Le poète et la cité : Léopold Sédar Senghor

C’est dans ce réel enchanteur, cette sorte de paradis magique animé par « des forces invisibles qui régissent l’univers », que va grandir le jeune Senghor. Jusqu’à l’âge de sept ans. Tout change alors : il doit quitter son « royaume d’enfance », laisser derrière lui son Joal natal avec « ses signares aux yeux surréels » et ses « fastes du couchant »,  pour aller vers une altérité radicale, celle du vaste monde. Il change de temporalité : le voilà au séminaire de Ngasobil, ensuite au collège Libermann de Dakar avant d’atterrir à Paris, au Lycée Louis le Grand.

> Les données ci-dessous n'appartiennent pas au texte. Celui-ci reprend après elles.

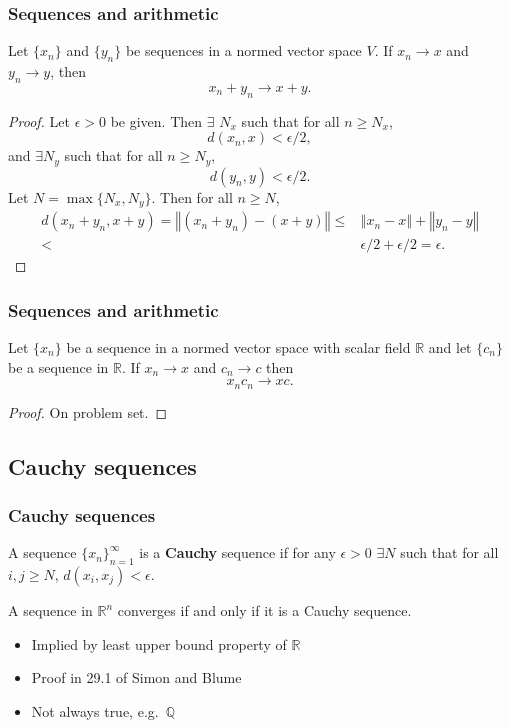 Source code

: \documentclass[compress]{beamer}
\def\R{\mathbb{R}}
\newcommand{\norm}[1]{\left\Vert {#1} \right\Vert}
\newcommand{\seq}[1]{\{{#1}_n \}_{n=1}^\infty }
\renewcommand{\to}{{\rightarrow}}
\begin{document}
\begin{frame}
  \frametitle{Sequences and arithmetic}
  \begin{theorem}
    Let $\{x_n\}$ and $\{y_n\}$ be sequences in a normed vector space
    $V$. If $x_n \to x$ and $y_n \to y$, then
    \[ x_n + y_n \to x + y. \]
  \end{theorem}
  \begin{proof}
    Let $\epsilon > 0$ be given. Then $\exists$ $N_x$ such that for all
    $n \geq N_x$, 
    \[ d(x_n,x) < \epsilon/2,\] and $\exists N_y$ such that
    for all $n \geq N_y$,  
    \[ d(y_n,y) < \epsilon/2. \]
    Let $N =\max\{N_x,N_y\}$. Then for all $n \geq N$, 
    \begin{align*}
      d(x_n + y_n,x+y) = \norm{(x_n + y_n) - (x+y)} \leq & \norm{x_n -
        x} + \norm{y_n - y} \\
      < & \epsilon/2 + \epsilon /2  = \epsilon.
    \end{align*}  
  \end{proof}
\end{frame}

\begin{frame}
  \frametitle{Sequences and arithmetic}
  \begin{theorem}
    Let $\{x_n \}$ be a sequence in a normed vector space with scalar
    field $\R$ and let $\{c_n\}$ be a sequence in $\R$. If
    $x_n \to x$ and $c_n \to c$ then 
    \[ x_n c_n \to x c. \]
  \end{theorem}
  \begin{proof}
    On problem set. 
  \end{proof}
\end{frame}

\subsection*{Cauchy sequences}

\begin{frame}
  \frametitle{Cauchy sequences}
  \begin{definition}
    A sequence $\seq{x}$ is a \textbf{Cauchy} sequence if for any
    $\epsilon > 0$ $\exists N$ such that for all $i,j\geq N$,
    $d(x_i,x_j) < \epsilon$.
  \end{definition}
  \begin{theorem}
    A sequence in $\R^n$ converges if and only if it is a Cauchy
    sequence. 
  \end{theorem}
  \begin{itemize}
  \item Implied by least upper bound property of $\R$
  \item Proof in 29.1 of Simon and Blume
  \item Not always true, e.g.\ $\mathbb{Q}$
  \end{itemize}
\end{frame}
\end{document}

Dans son nouveau monde, il lit et relit les « grands classiques » de la littérature française mais aussi découvre la force profonde, hallucinante, magnétique de la poésie surréaliste, poésie en rupture avec les formes fixes de  l’esthétique dominante. Dans ce quartier latin qui a accueilli autrefois Rimbaud, Mallarmé, Verlaine ; il rencontre André Breton, Sartre et  Picasso. La complicité s’installe. Senghor : «  Je me rappelle de Picasso dans son appartement du quartier Saint Germain, qui en me reconduisant me disait : « il nous faut rester des sauvages ».   C’est toujours à Saint Germain que Senghor est également saisi au col par le swing de la poésie- jazz-blues des auteurs afro-américains. À travers le tempo « blue note » de Langston Hughes, Claude Mac Kay, Countee Cullen, Sterling Brown, Jean Toomer, il redécouvre le rythme primordial des poèmes-chants des trois poétesses de son Joal , ses « trois grâces » – comme il les surnommera – , ses trois muses, Koumba N’Diaye, Marône N’Diaye et Siga Diouf.